Auditor da Receita, Cerqueira Leite era chefe na Delegacia Especializada em Instituições Financeiras de São Paulo e foi acusado de levantar informações sigilosas do banco para em seguida oferecer soluções que ele mesmo implementaria na Receita, em troca de vantagens. De acordo com a denúncia, ele atuava em conjunto com Jorge Victor Rodrigues, do Carf.
O então conselheiro teria operado dentro do órgão em favor dos interesses do grupo e das empresas investigadas. Em agosto de 2022, Jorge Victor foi condenado a nove anos de prisão, em primeira instância no “caso Bradesco”. Eduardo Cerqueira, a dez anos e um mês.
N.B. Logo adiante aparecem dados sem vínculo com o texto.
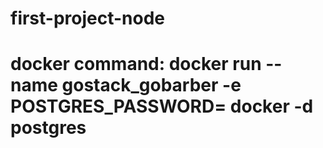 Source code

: # first-project-node

# docker command: docker run --name gostack_gobarber -e POSTGRES_PASSWORD= docker -d postgres
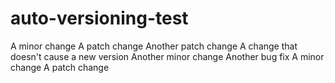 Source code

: # auto-versioning-test

A minor change
A patch change
Another patch change
A change that doesn't cause a new version
Another minor change
Another bug fix
A minor change
A patch change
Só nessa ação há outros quatro condenados. Eles recorrem em liberdade.
Ao todo, a Operação Zelotes resultou em cerca de 20 ações penais.
O que é Operação Zelotes?
Deflagrada pela Polícia Federal em 2015, a Operação Zelotes inicialmente apurava suspeitas de um esquema de compra de decisões no Carf, que é a última instância administrativa para o julgamento de autuações da Receita Federal a empresas e pessoas físicas. O objetivo do esquema seria vender, por meio de conselheiros e auditores, informações privilegiadas e facilidades que pudessem resultar na reversão de multas discutidas no Carf.
Com desdobramentos, a operação foi ampliada e virou um guarda-chuva para grandes investigações sobre suspeitas de corrupção que atingiram grandes personagens da República. O ex-ministro Antonio Palocci foi uma testemunha nas investigações. O ex-ministro Guido Mantega virou réu, mas o caso dele acabou prescrito.
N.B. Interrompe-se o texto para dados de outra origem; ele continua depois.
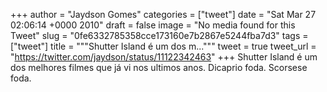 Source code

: 
+++
author = "Jaydson Gomes"
categories = ["tweet"]
date = "Sat Mar 27 02:06:14 +0000 2010"
draft = false
image = "No media found for this Tweet"
slug = "0fe6332785358cce173160e7b2867e5244fba7d3"
tags = ["tweet"]
title = """Shutter Island é um dos m..."""
tweet = true
tweet_url = "https://twitter.com/jaydson/status/11122342463"
+++
Shutter Island é um dos melhores filmes que já vi nos ultimos anos. Dicaprio foda. Scorsese foda.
O caso da venda de uma Medida Provisória para favorecer montadores de veículos no segundo governo do presidente Luiz Inácio Lula da Silva (PT), em 2009, também acabou entrando no escopo da Zelotes. A denúncia foi publicada pelo Estadão em outubro de 2015.
Lula chegou a virar réu nesse caso por suposto tráfico de influência, mas foi absolvido em 2021 depois de a Justiça entender que a acusação não demonstrou de maneira convincente o envolvimento dele.
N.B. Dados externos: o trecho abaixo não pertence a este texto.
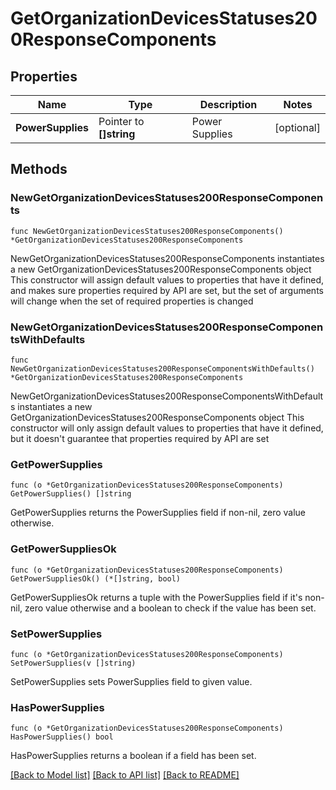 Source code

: # GetOrganizationDevicesStatuses200ResponseComponents

## Properties

Name | Type | Description | Notes
------------ | ------------- | ------------- | -------------
**PowerSupplies** | Pointer to **[]string** | Power Supplies | [optional] 

## Methods

### NewGetOrganizationDevicesStatuses200ResponseComponents

`func NewGetOrganizationDevicesStatuses200ResponseComponents() *GetOrganizationDevicesStatuses200ResponseComponents`

NewGetOrganizationDevicesStatuses200ResponseComponents instantiates a new GetOrganizationDevicesStatuses200ResponseComponents object
This constructor will assign default values to properties that have it defined,
and makes sure properties required by API are set, but the set of arguments
will change when the set of required properties is changed

### NewGetOrganizationDevicesStatuses200ResponseComponentsWithDefaults

`func NewGetOrganizationDevicesStatuses200ResponseComponentsWithDefaults() *GetOrganizationDevicesStatuses200ResponseComponents`

NewGetOrganizationDevicesStatuses200ResponseComponentsWithDefaults instantiates a new GetOrganizationDevicesStatuses200ResponseComponents object
This constructor will only assign default values to properties that have it defined,
but it doesn't guarantee that properties required by API are set

### GetPowerSupplies

`func (o *GetOrganizationDevicesStatuses200ResponseComponents) GetPowerSupplies() []string`

GetPowerSupplies returns the PowerSupplies field if non-nil, zero value otherwise.

### GetPowerSuppliesOk

`func (o *GetOrganizationDevicesStatuses200ResponseComponents) GetPowerSuppliesOk() (*[]string, bool)`

GetPowerSuppliesOk returns a tuple with the PowerSupplies field if it's non-nil, zero value otherwise
and a boolean to check if the value has been set.

### SetPowerSupplies

`func (o *GetOrganizationDevicesStatuses200ResponseComponents) SetPowerSupplies(v []string)`

SetPowerSupplies sets PowerSupplies field to given value.

### HasPowerSupplies

`func (o *GetOrganizationDevicesStatuses200ResponseComponents) HasPowerSupplies() bool`

HasPowerSupplies returns a boolean if a field has been set.


[[Back to Model list]](../README.md#documentation-for-models) [[Back to API list]](../README.md#documentation-for-api-endpoints) [[Back to README]](../README.md)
Até um filho de Lula virou réu, junto com o pai, em um processo que apontava tráfico de influência na compra de caças suecos pelo governo brasileiro. O caso das aeronaves foi suspensa pelo então ministro do Supremo Tribunal Federal (STF), Ricardo Lewandowski, em 2022.
A decisão permitiu que Lula disputasse as eleições daquele ano sem responder a ações penais na Justiça. Lewandowski, hoje ministro da Justiça do governo Lula, entendeu que procuradores do DF agiam de forma articulada com membros da Lava Jato. Ele se baseou em trocas de mensagens da força-tarefa de Curitiba que acabaram vazadas por hackeamento.
Apesar dos dez anos desde a deflagração da Zelotes, ainda há ações sem julgamento e sem trânsito em julgado.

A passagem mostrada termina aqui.